Skandal um Leichenschauhaus des US-Militärs:9/11-Opfer auf Müllkippe entsorgt

Enthüllung aus dem Pentagon: Nach den Terroranschlägen vom 11. September 2001 sind die sterblichen Überreste einiger Opfer auf einer Mülldeponie gelandet. Im Zentrum des Skandals steht eine Leichenhalle des US-Militärs auf der Dover Air Force Base im Bundesstaat Delaware.

Auch ohne die jüngsten Skandale wäre die Dover Air Force Base ein trauriger Ort. Auf dem Militärstützpunkt in Delaware, knapp 300 Kilometer südwestlich von New York, befindet sich das größte Leichenschauhaus der US-Armee: Hierher werden die sterblichen Überreste von im Auslandseinsatz gefallenen Soldaten gebracht, um anschließend den Familien zugeführt zu werden.
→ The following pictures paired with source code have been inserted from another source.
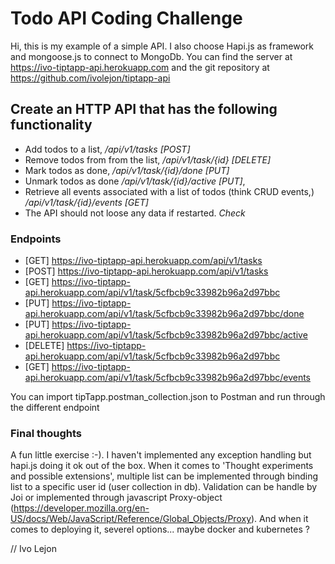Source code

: # Todo API Coding Challenge
Hi, this is my example of a simple API. I also choose Hapi.js as framework and mongoose.js to connect to MongoDb. You can find the server at https://ivo-tiptapp-api.herokuapp.com and the git repository at https://github.com/ivolejon/tiptapp-api

## Create an HTTP API that has the following functionality
- Add todos to a list, */api/v1/tasks [POST]*
- Remove todos from from the list, */api/v1/task/{id} [DELETE]*
- Mark todos as done, */api/v1/task/{id}/done [PUT]*
- Unmark todos as done */api/v1/task/{id}/active [PUT]*,
- Retrieve all events associated with a list of todos (think CRUD events,) */api/v1/task/{id}/events [GET]*
- The API should not loose any data if restarted. *Check*

### Endpoints ###
- [GET] https://ivo-tiptapp-api.herokuapp.com/api/v1/tasks
- [POST] https://ivo-tiptapp-api.herokuapp.com/api/v1/tasks
- [GET] https://ivo-tiptapp-api.herokuapp.com/api/v1/task/5cfbcb9c33982b96a2d97bbc
- [PUT] https://ivo-tiptapp-api.herokuapp.com/api/v1/task/5cfbcb9c33982b96a2d97bbc/done
- [PUT] https://ivo-tiptapp-api.herokuapp.com/api/v1/task/5cfbcb9c33982b96a2d97bbc/active
- [DELETE] https://ivo-tiptapp-api.herokuapp.com/api/v1/task/5cfbcb9c33982b96a2d97bbc
- [GET] https://ivo-tiptapp-api.herokuapp.com/api/v1/task/5cfbcb9c33982b96a2d97bbc/events

You can import tipTapp.postman_collection.json to Postman and run through the different endpoint 

### Final thoughts ###
A fun little exercise :-).
I haven't implemented any exception handling but hapi.js doing it ok out of the box.
When it comes to 'Thought experiments and possible extensions', multiple list can be implemented through binding list to a specific user id (user collection in db). Validation can be handle by Joi or implemented through javascript Proxy-object (https://developer.mozilla.org/en-US/docs/Web/JavaScript/Reference/Global_Objects/Proxy). And when it comes to deploying it, severel options... maybe docker and kubernetes ?

// Ivo Lejon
Im vergangenen Dezember war jedoch bekanntgeworden, dass dort über Jahre systematisch sterbliche Überreste gefallener US-Soldaten eingeäschert und dann auf einer Müllhalde im US-Bundesstaat Virginia entsorgt worden waren.

Jeremy S. Lasher

Auf der Dover Air Force Base im US-Bundesstaat Delaware befindet sich das größte Leichenschauhaus des US-Militärs: Hierher werden die sterblichen Überreste im Auslandseinsatz gefallener Soldaten gebracht.

(Foto: AP)

Als berge die fragwürdige Praxis an sich nicht schon genug politische Sprengkraft, wurde nun bekannt, dass offenbar auch mit sterblichen Überresten von 9/11-Opfern auf diese Weise verfahren wurde. Das geht aus einem neuen Untersuchungsbericht des US-Verteidigungsministeriums zu den Vorgängen auf dem Militärstützpunkt hervor.

Vermischt mit medizinischen Abfällen

Es habe sich um nicht mehr zuordenbare sterbliche Überreste von Menschen gehandelt, die bei dem Anschlag auf das Pentagon in Washington ums Leben kamen oder mit dem entführten Flugzeug in Shanksville, Pennsylvania abgestürzt waren, heißt es darin. Die Teile seien so klein oder so verbrannt gewesen, dass sie "nicht getestet oder identifiziert werden konnten". Die eingeäscherten Überreste seien einem privaten Vertragsnehmer übergeben worden, der sie mit verbrannten medizinischen Abfällen vermischt auf die Deponie gebracht habe.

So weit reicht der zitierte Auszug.